Comparing BPN with classic mu agonist opiates is unfair. BPN is a derivative of thebaine, which has partial mu agonist and kappa antagonist activities. As a partial agonist, it seems to act as a mu antagonist at higher doses, and this provides some protection against it being used in escalating doses by substance abusers. In addition, in low doses it produces minimal or no euphoria. We have a little packet of reprints to send out to pharmacists who call accusingly and question why we are prescribing such a "dangerous narcotic."...

We have continually been frustrated by the resounding lack of interest our colleagues have shown in BPN as an antidepressant. In spite of some promising pilot work, Veterans Administration workers treating post-traumatic stress disorder have declined to study BPN because so many of their clients are substance abusers, and BPN is "narcotic-like."

We discovered that someone had contracted with Cygnus, Inc. to develop a BPN patch.

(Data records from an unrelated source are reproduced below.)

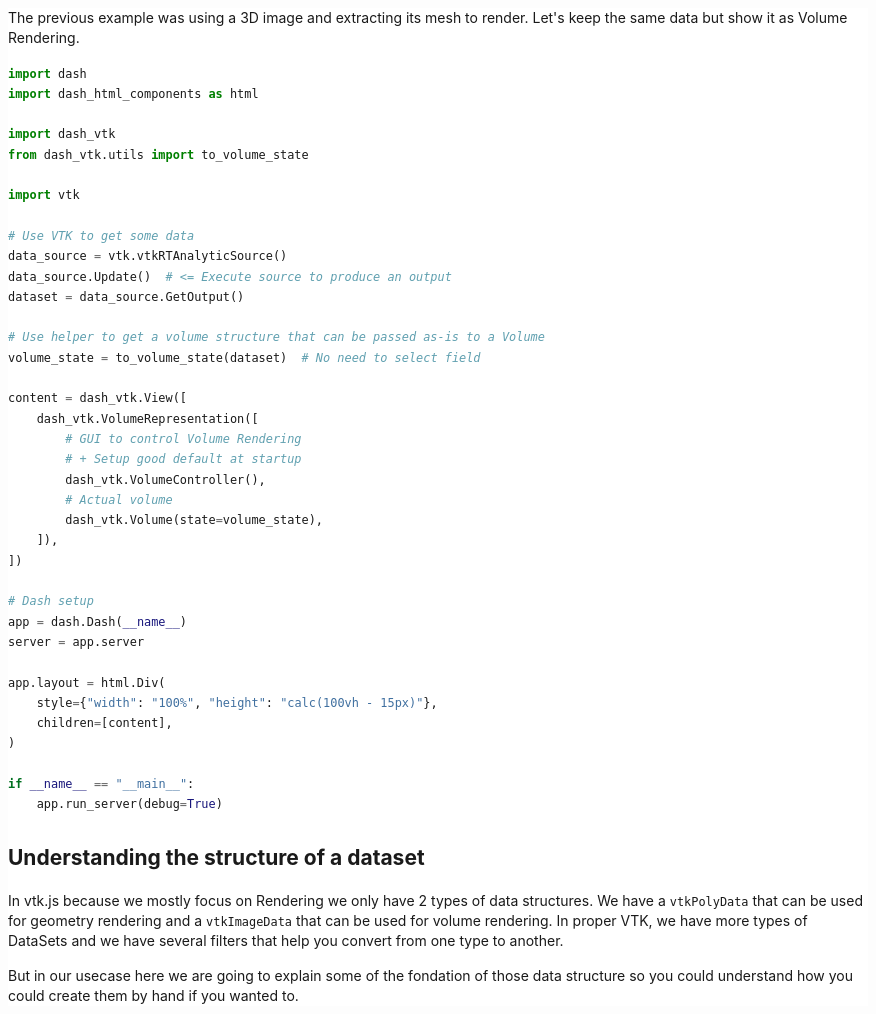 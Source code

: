 The previous example was using a 3D image and extracting its mesh to render. Let's keep the same data but show it as Volume Rendering.

```py
import dash
import dash_html_components as html

import dash_vtk
from dash_vtk.utils import to_volume_state

import vtk

# Use VTK to get some data
data_source = vtk.vtkRTAnalyticSource()
data_source.Update()  # <= Execute source to produce an output
dataset = data_source.GetOutput()

# Use helper to get a volume structure that can be passed as-is to a Volume
volume_state = to_volume_state(dataset)  # No need to select field

content = dash_vtk.View([
    dash_vtk.VolumeRepresentation([
        # GUI to control Volume Rendering
        # + Setup good default at startup
        dash_vtk.VolumeController(),
        # Actual volume
        dash_vtk.Volume(state=volume_state),
    ]),
])

# Dash setup
app = dash.Dash(__name__)
server = app.server

app.layout = html.Div(
    style={"width": "100%", "height": "calc(100vh - 15px)"},
    children=[content],
)

if __name__ == "__main__":
    app.run_server(debug=True)
```

## Understanding the structure of a dataset

In vtk.js because we mostly focus on Rendering we only have 2 types of data structures. We have a `vtkPolyData` that can be used for geometry rendering and a `vtkImageData` that can be used for volume rendering. In proper VTK, we have more types of DataSets and we have several filters that help you convert from one type to another.

But in our usecase here we are going to explain some of the fondation of those data structure so you could understand how you could create them by hand if you wanted to.
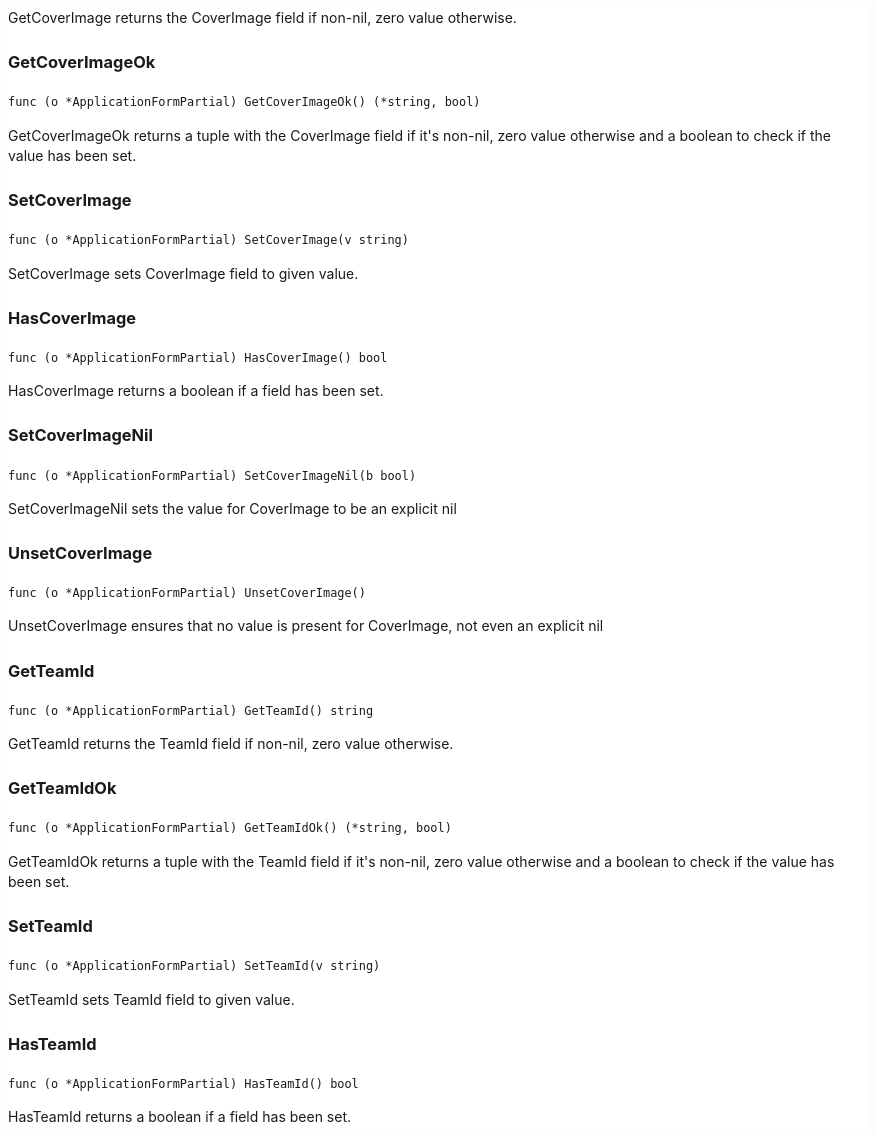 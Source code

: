 GetCoverImage returns the CoverImage field if non-nil, zero value otherwise.

### GetCoverImageOk

`func (o *ApplicationFormPartial) GetCoverImageOk() (*string, bool)`

GetCoverImageOk returns a tuple with the CoverImage field if it's non-nil, zero value otherwise
and a boolean to check if the value has been set.

### SetCoverImage

`func (o *ApplicationFormPartial) SetCoverImage(v string)`

SetCoverImage sets CoverImage field to given value.

### HasCoverImage

`func (o *ApplicationFormPartial) HasCoverImage() bool`

HasCoverImage returns a boolean if a field has been set.

### SetCoverImageNil

`func (o *ApplicationFormPartial) SetCoverImageNil(b bool)`

 SetCoverImageNil sets the value for CoverImage to be an explicit nil

### UnsetCoverImage
`func (o *ApplicationFormPartial) UnsetCoverImage()`

UnsetCoverImage ensures that no value is present for CoverImage, not even an explicit nil
### GetTeamId

`func (o *ApplicationFormPartial) GetTeamId() string`

GetTeamId returns the TeamId field if non-nil, zero value otherwise.

### GetTeamIdOk

`func (o *ApplicationFormPartial) GetTeamIdOk() (*string, bool)`

GetTeamIdOk returns a tuple with the TeamId field if it's non-nil, zero value otherwise
and a boolean to check if the value has been set.

### SetTeamId

`func (o *ApplicationFormPartial) SetTeamId(v string)`

SetTeamId sets TeamId field to given value.

### HasTeamId

`func (o *ApplicationFormPartial) HasTeamId() bool`

HasTeamId returns a boolean if a field has been set.
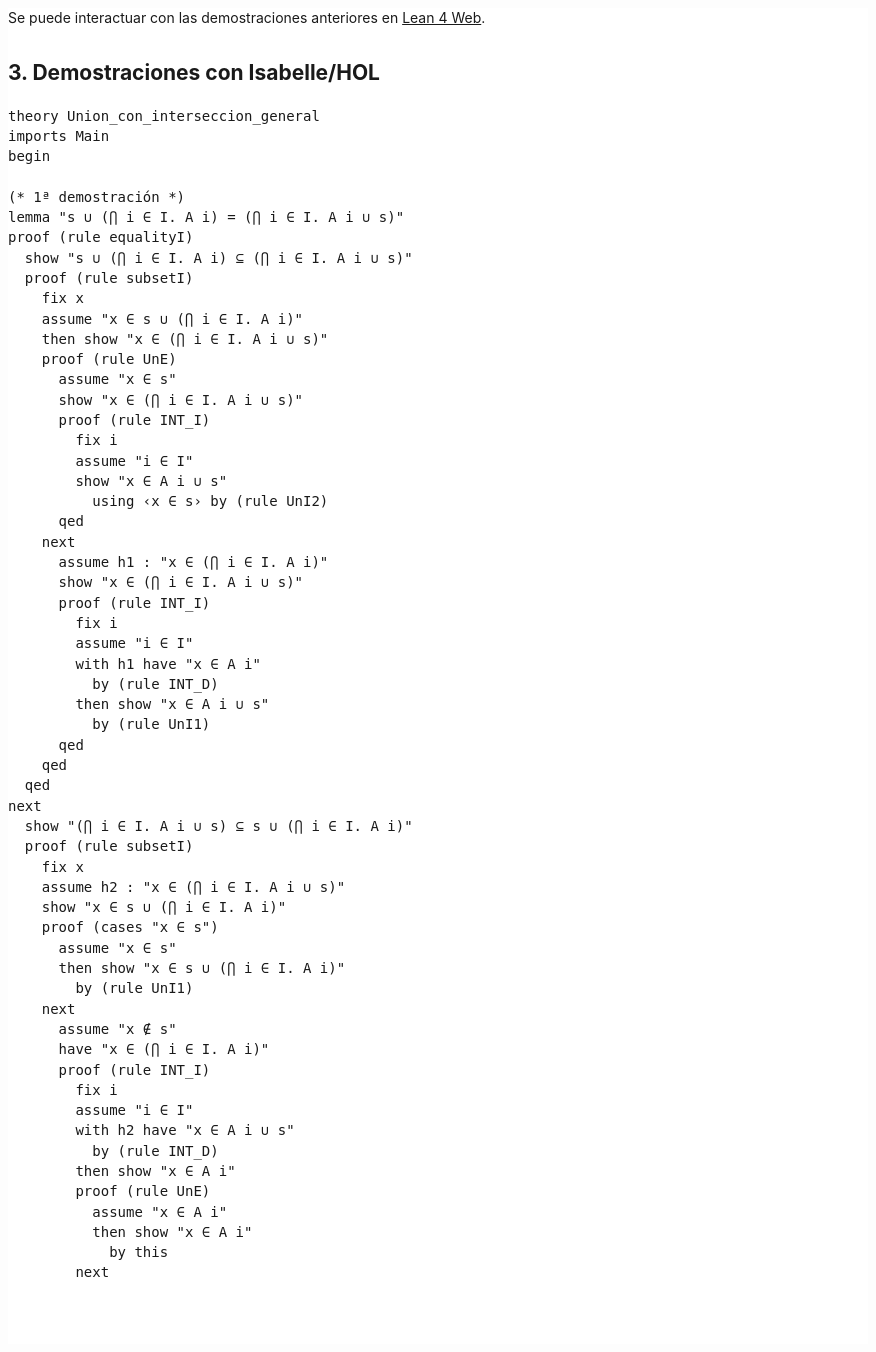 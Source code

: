 Se puede interactuar con las demostraciones anteriores en <a href="https://live.lean-lang.org/#url=https://raw.githubusercontent.com/jaalonso/Calculemus2/main/src/Union_con_interseccion_general.lean" rel="noopener noreferrer" target="_blank">Lean 4 Web</a>.

<h2>3. Demostraciones con Isabelle/HOL</h2>

<pre lang="isar">
theory Union_con_interseccion_general
imports Main
begin

(* 1ª demostración *)
lemma "s ∪ (⋂ i ∈ I. A i) = (⋂ i ∈ I. A i ∪ s)"
proof (rule equalityI)
  show "s ∪ (⋂ i ∈ I. A i) ⊆ (⋂ i ∈ I. A i ∪ s)"
  proof (rule subsetI)
    fix x
    assume "x ∈ s ∪ (⋂ i ∈ I. A i)"
    then show "x ∈ (⋂ i ∈ I. A i ∪ s)"
    proof (rule UnE)
      assume "x ∈ s"
      show "x ∈ (⋂ i ∈ I. A i ∪ s)"
      proof (rule INT_I)
        fix i
        assume "i ∈ I"
        show "x ∈ A i ∪ s"
          using ‹x ∈ s› by (rule UnI2)
      qed
    next
      assume h1 : "x ∈ (⋂ i ∈ I. A i)"
      show "x ∈ (⋂ i ∈ I. A i ∪ s)"
      proof (rule INT_I)
        fix i
        assume "i ∈ I"
        with h1 have "x ∈ A i"
          by (rule INT_D)
        then show "x ∈ A i ∪ s"
          by (rule UnI1)
      qed
    qed
  qed
next
  show "(⋂ i ∈ I. A i ∪ s) ⊆ s ∪ (⋂ i ∈ I. A i)"
  proof (rule subsetI)
    fix x
    assume h2 : "x ∈ (⋂ i ∈ I. A i ∪ s)"
    show "x ∈ s ∪ (⋂ i ∈ I. A i)"
    proof (cases "x ∈ s")
      assume "x ∈ s"
      then show "x ∈ s ∪ (⋂ i ∈ I. A i)"
        by (rule UnI1)
    next
      assume "x ∉ s"
      have "x ∈ (⋂ i ∈ I. A i)"
      proof (rule INT_I)
        fix i
        assume "i ∈ I"
        with h2 have "x ∈ A i ∪ s"
          by (rule INT_D)
        then show "x ∈ A i"
        proof (rule UnE)
          assume "x ∈ A i"
          then show "x ∈ A i"
            by this
        next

That was accomplished, but the contracting company dropped the project. The developed BPN patch now sits on their shelf. However, after a few cordial lunches, Cygnus indicated they would need a million dollars up front to reactivate production of the patch for a clinical trial. Small business grants are limited to $100,000 to start, so that would not get Cygnus back into the BPN patch business. Also, treatment-refractory depression does not sound like an appealing market to business types. We are not sure the market is so small, and it has been suggested that as many as 20-30% of depressed patients may be treatment-refractory. But certainly, for a single physician, patient accrual is slow. While the patent on BPN has run out, orphan drug status might allow a company to be protected against competition while it recoups its investment and more. But so far there is little interest from industry.

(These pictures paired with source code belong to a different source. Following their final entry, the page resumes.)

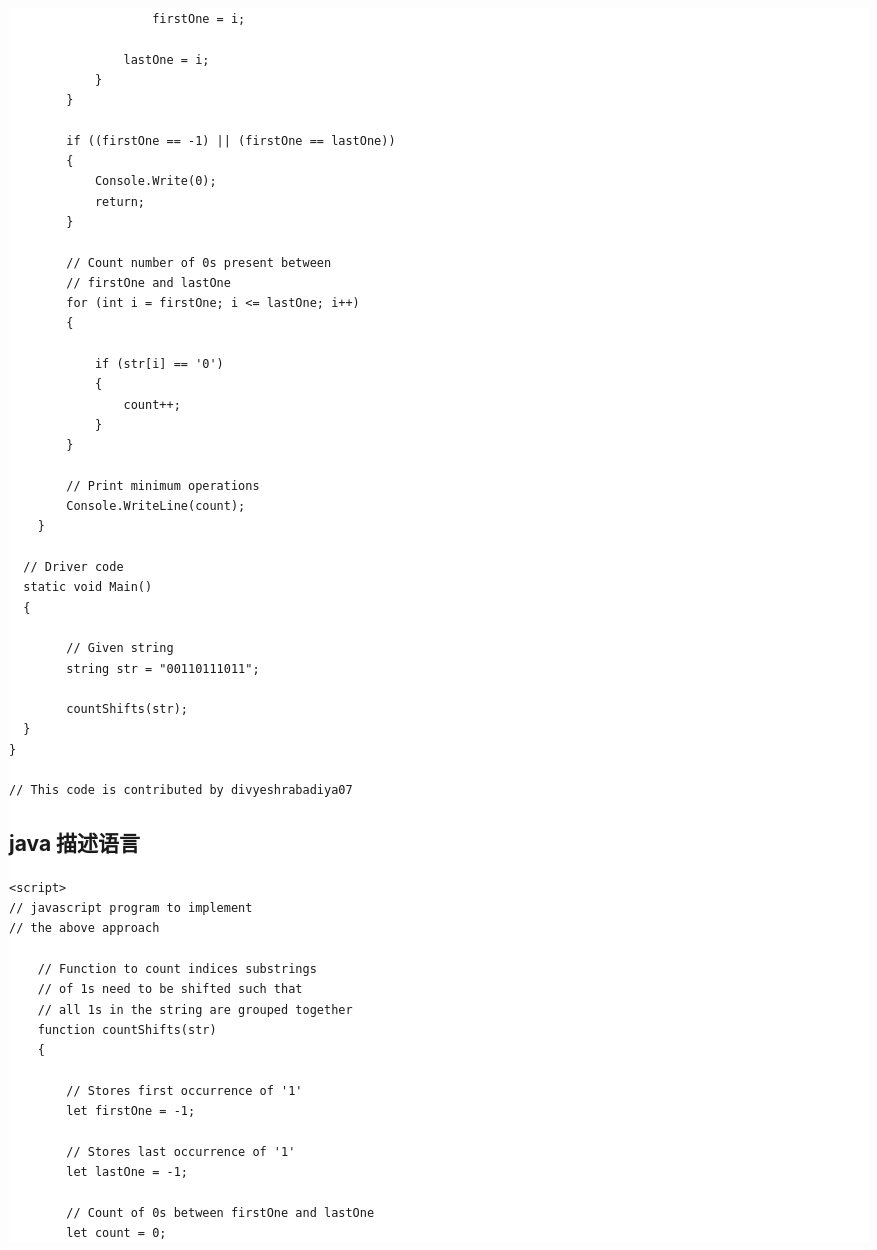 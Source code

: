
 ```
                    firstOne = i;

                lastOne = i;
            }
        }

        if ((firstOne == -1) || (firstOne == lastOne))
        {
            Console.Write(0);
            return;
        }

        // Count number of 0s present between
        // firstOne and lastOne
        for (int i = firstOne; i <= lastOne; i++)
        {

            if (str[i] == '0')
            {      
                count++;
            }
        }

        // Print minimum operations
        Console.WriteLine(count);
    }

  // Driver code
  static void Main()
  {

        // Given string
        string str = "00110111011";

        countShifts(str); 
  }
}

// This code is contributed by divyeshrabadiya07
```

## java 描述语言

```
<script>
// javascript program to implement
// the above approach

    // Function to count indices substrings
    // of 1s need to be shifted such that
    // all 1s in the string are grouped together
    function countShifts(str)
    {

        // Stores first occurrence of '1'
        let firstOne = -1;

        // Stores last occurrence of '1'
        let lastOne = -1;

        // Count of 0s between firstOne and lastOne
        let count = 0;

```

Academia has been similarly uninterested, but with better reason. It's too bad that substance abuse takes a hight priority than depression in congress, but then what is one to expect. And our wildest fantasy does not have the National Institutes of Mental Health approving the trial of such an oddball drug for treatment-refractory depression. In our mind's eye we can see the pink sheet: Reviewer No. 1 says: "We already know that BPN works in depression, so why do it again?", while reviewer No. 2 says: "It's too much of a long shot in these times of short money."...

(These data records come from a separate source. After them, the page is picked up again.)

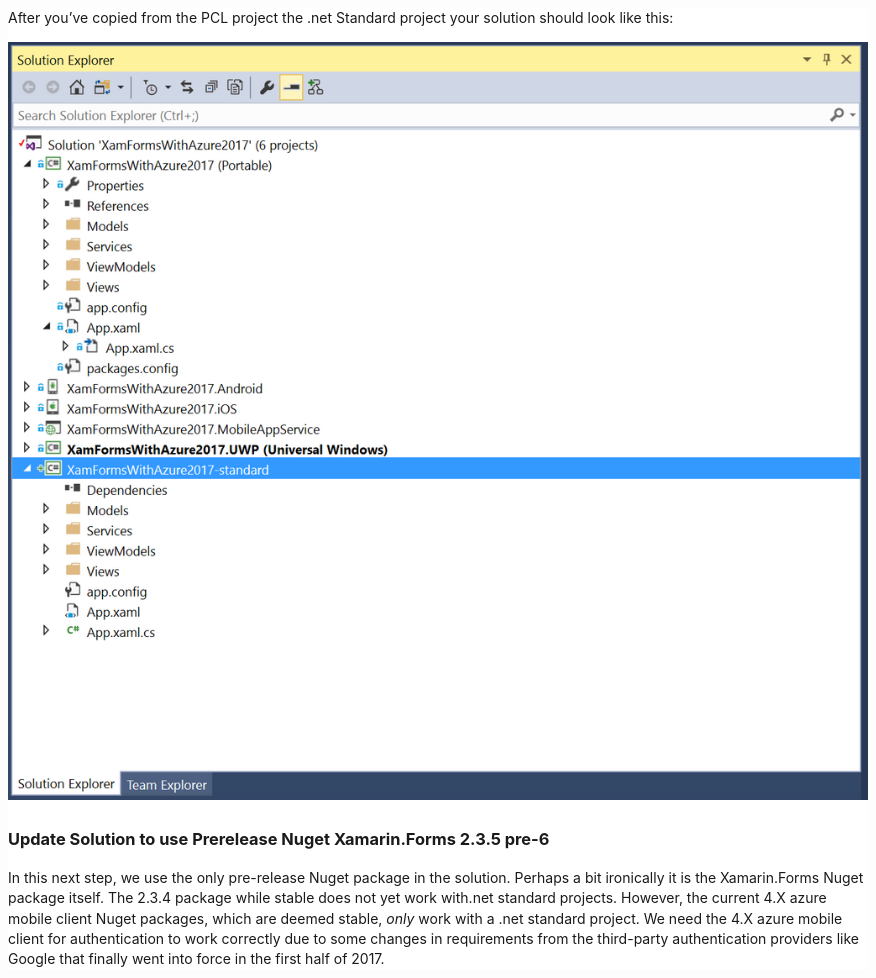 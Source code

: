 After you’ve copied from the PCL project the .net Standard project your solution
should look like this:

![C:\\Users\\david\\AppData\\Local\\Microsoft\\Windows\\INetCache\\Content.Word\\AfterCopy.png](media/5d75f443cf7ff648185f5605285c7f89.png)

### Update Solution to use Prerelease Nuget Xamarin.Forms 2.3.5 pre-6

In this next step, we use the only pre-release Nuget package in the solution.
Perhaps a bit ironically it is the Xamarin.Forms Nuget package itself. The 2.3.4
package while stable does not yet work with.net standard projects. However, the
current 4.X azure mobile client Nuget packages, which are deemed stable, *only*
work with a .net standard project. We need the 4.X azure mobile client for
authentication to work correctly due to some changes in requirements from the
third-party authentication providers like Google that finally went into force in
the first half of 2017.
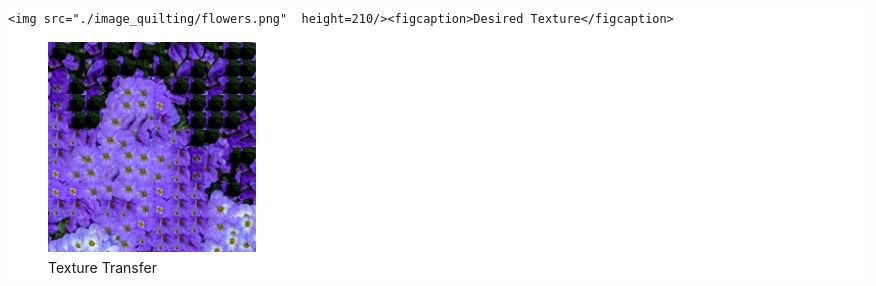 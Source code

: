     <img src="./image_quilting/flowers.png"  height=210/><figcaption>Desired Texture</figcaption>
  </figure>
  <figure>
    <img src="./image_quilting/mrhan2.png"  height=210/><figcaption>Texture Transfer</figcaption>
  </figure>
</div>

Research is the art of the possible, and none of us these days can afford to espouse lost causes. But your local pharmacist can dispense BPN without a triplicate, and even supply a syringe and needle so the patient can withdraw the drug form the vial and squirt it under the tongue. You will find it in the Physician's Desk Reference under the trade name "Buprenex" injectable, 0.3mg/ml. So even if the orphan remains un-adoptable, you might want to try BPN on an occasional drug-refractory depressive, and so keep it alive, at least in the lore of those who do tertiary psychopharmacology.


Enoch Callaway
University of California-San Francisco
Tiburon, CA


References:

Bodkin JL, Zornberg GL, Lucas SE, Cole JO. (1995): Buprenorphine treatment of refractory depression. Journal of Clinical Psychopharmacology, 16:49-57.
Emrich HM, Vogt P, Herz. (1982): Possible antidepressive effects of opioids: action of buprenorphine. Annals of the New York Academy of Sciences, 398:108-112.
Kosten TR, Schottenfeld R, Ziedonis D, Falcioni J. (1993): Buprenorphine versus methadone maintenance in opioid dependence. J Nerv Mental Dis 181:358-364.
Strain EC, Stitzer ML, Liebson IA, Bigelow GE. (1994): Buprenorphine vs. methadone in the treatment of opioid-dependent cocaine users. Psychopharmacology 116:401-406.